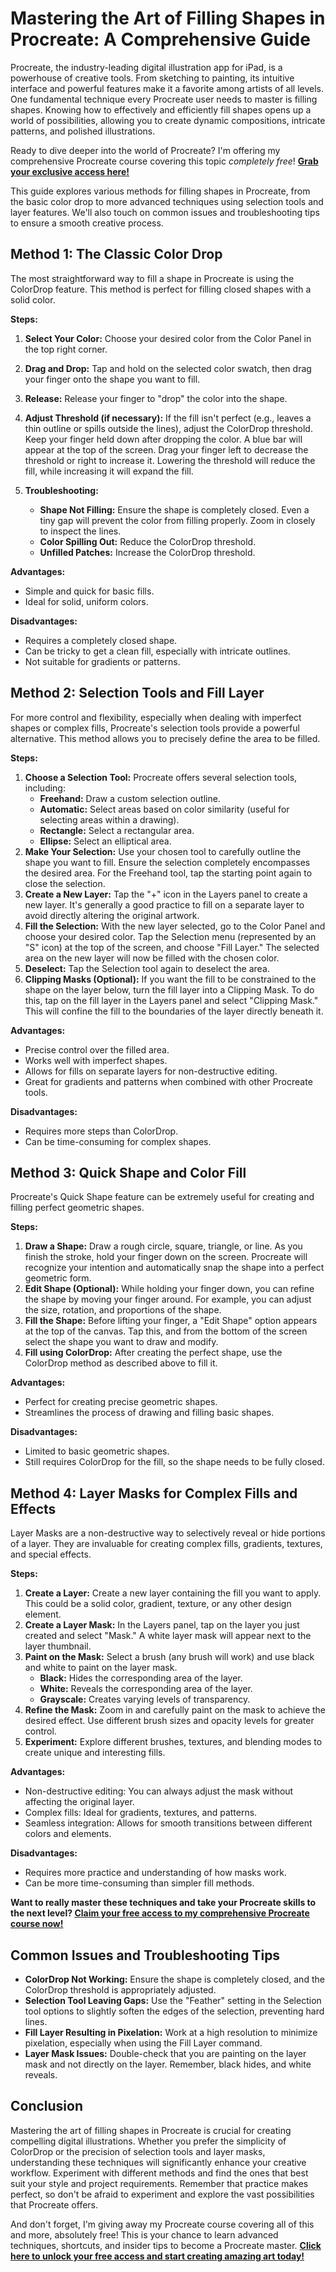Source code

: # Mastering the Art of Filling Shapes in Procreate: A Comprehensive Guide

Procreate, the industry-leading digital illustration app for iPad, is a powerhouse of creative tools. From sketching to painting, its intuitive interface and powerful features make it a favorite among artists of all levels. One fundamental technique every Procreate user needs to master is filling shapes. Knowing how to effectively and efficiently fill shapes opens up a world of possibilities, allowing you to create dynamic compositions, intricate patterns, and polished illustrations.

Ready to dive deeper into the world of Procreate? I'm offering my comprehensive Procreate course covering this topic *completely free*! **[Grab your exclusive access here!](https://udemywork.com/how-to-fill-a-shape-in-procreate)**

This guide explores various methods for filling shapes in Procreate, from the basic color drop to more advanced techniques using selection tools and layer features. We'll also touch on common issues and troubleshooting tips to ensure a smooth creative process.

## Method 1: The Classic Color Drop

The most straightforward way to fill a shape in Procreate is using the ColorDrop feature. This method is perfect for filling closed shapes with a solid color.

**Steps:**

1.  **Select Your Color:** Choose your desired color from the Color Panel in the top right corner.
2.  **Drag and Drop:** Tap and hold on the selected color swatch, then drag your finger onto the shape you want to fill.
3.  **Release:** Release your finger to "drop" the color into the shape.
4.  **Adjust Threshold (if necessary):** If the fill isn't perfect (e.g., leaves a thin outline or spills outside the lines), adjust the ColorDrop threshold.  Keep your finger held down after dropping the color. A blue bar will appear at the top of the screen. Drag your finger left to decrease the threshold or right to increase it.  Lowering the threshold will reduce the fill, while increasing it will expand the fill.
5.  **Troubleshooting:**

    *   **Shape Not Filling:** Ensure the shape is completely closed. Even a tiny gap will prevent the color from filling properly. Zoom in closely to inspect the lines.
    *   **Color Spilling Out:**  Reduce the ColorDrop threshold.
    *   **Unfilled Patches:** Increase the ColorDrop threshold.

**Advantages:**

*   Simple and quick for basic fills.
*   Ideal for solid, uniform colors.

**Disadvantages:**

*   Requires a completely closed shape.
*   Can be tricky to get a clean fill, especially with intricate outlines.
*   Not suitable for gradients or patterns.

## Method 2: Selection Tools and Fill Layer

For more control and flexibility, especially when dealing with imperfect shapes or complex fills, Procreate's selection tools provide a powerful alternative. This method allows you to precisely define the area to be filled.

**Steps:**

1.  **Choose a Selection Tool:** Procreate offers several selection tools, including:
    *   **Freehand:** Draw a custom selection outline.
    *   **Automatic:** Select areas based on color similarity (useful for selecting areas within a drawing).
    *   **Rectangle:** Select a rectangular area.
    *   **Ellipse:** Select an elliptical area.
2.  **Make Your Selection:** Use your chosen tool to carefully outline the shape you want to fill. Ensure the selection completely encompasses the desired area.  For the Freehand tool, tap the starting point again to close the selection.
3.  **Create a New Layer:** Tap the "+" icon in the Layers panel to create a new layer.  It's generally a good practice to fill on a separate layer to avoid directly altering the original artwork.
4.  **Fill the Selection:** With the new layer selected, go to the Color Panel and choose your desired color. Tap the Selection menu (represented by an "S" icon) at the top of the screen, and choose "Fill Layer." The selected area on the new layer will now be filled with the chosen color.
5.  **Deselect:** Tap the Selection tool again to deselect the area.
6.  **Clipping Masks (Optional):** If you want the fill to be constrained to the shape on the layer below, turn the fill layer into a Clipping Mask. To do this, tap on the fill layer in the Layers panel and select "Clipping Mask." This will confine the fill to the boundaries of the layer directly beneath it.

**Advantages:**

*   Precise control over the filled area.
*   Works well with imperfect shapes.
*   Allows for fills on separate layers for non-destructive editing.
*   Great for gradients and patterns when combined with other Procreate tools.

**Disadvantages:**

*   Requires more steps than ColorDrop.
*   Can be time-consuming for complex shapes.

## Method 3: Quick Shape and Color Fill

Procreate's Quick Shape feature can be extremely useful for creating and filling perfect geometric shapes.

**Steps:**

1.  **Draw a Shape:** Draw a rough circle, square, triangle, or line. As you finish the stroke, hold your finger down on the screen. Procreate will recognize your intention and automatically snap the shape into a perfect geometric form.
2.  **Edit Shape (Optional):** While holding your finger down, you can refine the shape by moving your finger around. For example, you can adjust the size, rotation, and proportions of the shape.
3.  **Fill the Shape:** Before lifting your finger, a "Edit Shape" option appears at the top of the canvas. Tap this, and from the bottom of the screen select the shape you want to draw and modify.
4.  **Fill using ColorDrop:** After creating the perfect shape, use the ColorDrop method as described above to fill it.

**Advantages:**

*   Perfect for creating precise geometric shapes.
*   Streamlines the process of drawing and filling basic shapes.

**Disadvantages:**

*   Limited to basic geometric shapes.
*   Still requires ColorDrop for the fill, so the shape needs to be fully closed.

## Method 4: Layer Masks for Complex Fills and Effects

Layer Masks are a non-destructive way to selectively reveal or hide portions of a layer. They are invaluable for creating complex fills, gradients, textures, and special effects.

**Steps:**

1.  **Create a Layer:** Create a new layer containing the fill you want to apply. This could be a solid color, gradient, texture, or any other design element.
2.  **Create a Layer Mask:** In the Layers panel, tap on the layer you just created and select "Mask." A white layer mask will appear next to the layer thumbnail.
3.  **Paint on the Mask:** Select a brush (any brush will work) and use black and white to paint on the layer mask.
    *   **Black:** Hides the corresponding area of the layer.
    *   **White:** Reveals the corresponding area of the layer.
    *   **Grayscale:** Creates varying levels of transparency.
4.  **Refine the Mask:** Zoom in and carefully paint on the mask to achieve the desired effect. Use different brush sizes and opacity levels for greater control.
5.  **Experiment:** Explore different brushes, textures, and blending modes to create unique and interesting fills.

**Advantages:**

*   Non-destructive editing: You can always adjust the mask without affecting the original layer.
*   Complex fills: Ideal for gradients, textures, and patterns.
*   Seamless integration: Allows for smooth transitions between different colors and elements.

**Disadvantages:**

*   Requires more practice and understanding of how masks work.
*   Can be more time-consuming than simpler fill methods.

**Want to really master these techniques and take your Procreate skills to the next level? [Claim your free access to my comprehensive Procreate course now!](https://udemywork.com/how-to-fill-a-shape-in-procreate)**

## Common Issues and Troubleshooting Tips

*   **ColorDrop Not Working:** Ensure the shape is completely closed, and the ColorDrop threshold is appropriately adjusted.
*   **Selection Tool Leaving Gaps:** Use the "Feather" setting in the Selection tool options to slightly soften the edges of the selection, preventing hard lines.
*   **Fill Layer Resulting in Pixelation:**  Work at a high resolution to minimize pixelation, especially when using the Fill Layer command.
*   **Layer Mask Issues:** Double-check that you are painting on the layer mask and not directly on the layer.  Remember, black hides, and white reveals.

## Conclusion

Mastering the art of filling shapes in Procreate is crucial for creating compelling digital illustrations. Whether you prefer the simplicity of ColorDrop or the precision of selection tools and layer masks, understanding these techniques will significantly enhance your creative workflow. Experiment with different methods and find the ones that best suit your style and project requirements. Remember that practice makes perfect, so don't be afraid to experiment and explore the vast possibilities that Procreate offers.

And don't forget, I'm giving away my Procreate course covering all of this and more, absolutely free! This is your chance to learn advanced techniques, shortcuts, and insider tips to become a Procreate master. **[Click here to unlock your free access and start creating amazing art today!](https://udemywork.com/how-to-fill-a-shape-in-procreate)**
┄┄┄┄┄┄┄┄┄┄
**The problem**
Give again exactly the lines running from the beginning of the material above through the line that contains "A Comprehensive Guide", and leave out every picture.

**Exercise result**
Source code

: # Mastering the Art of Filling Shapes in Procreate: A Comprehensive Guide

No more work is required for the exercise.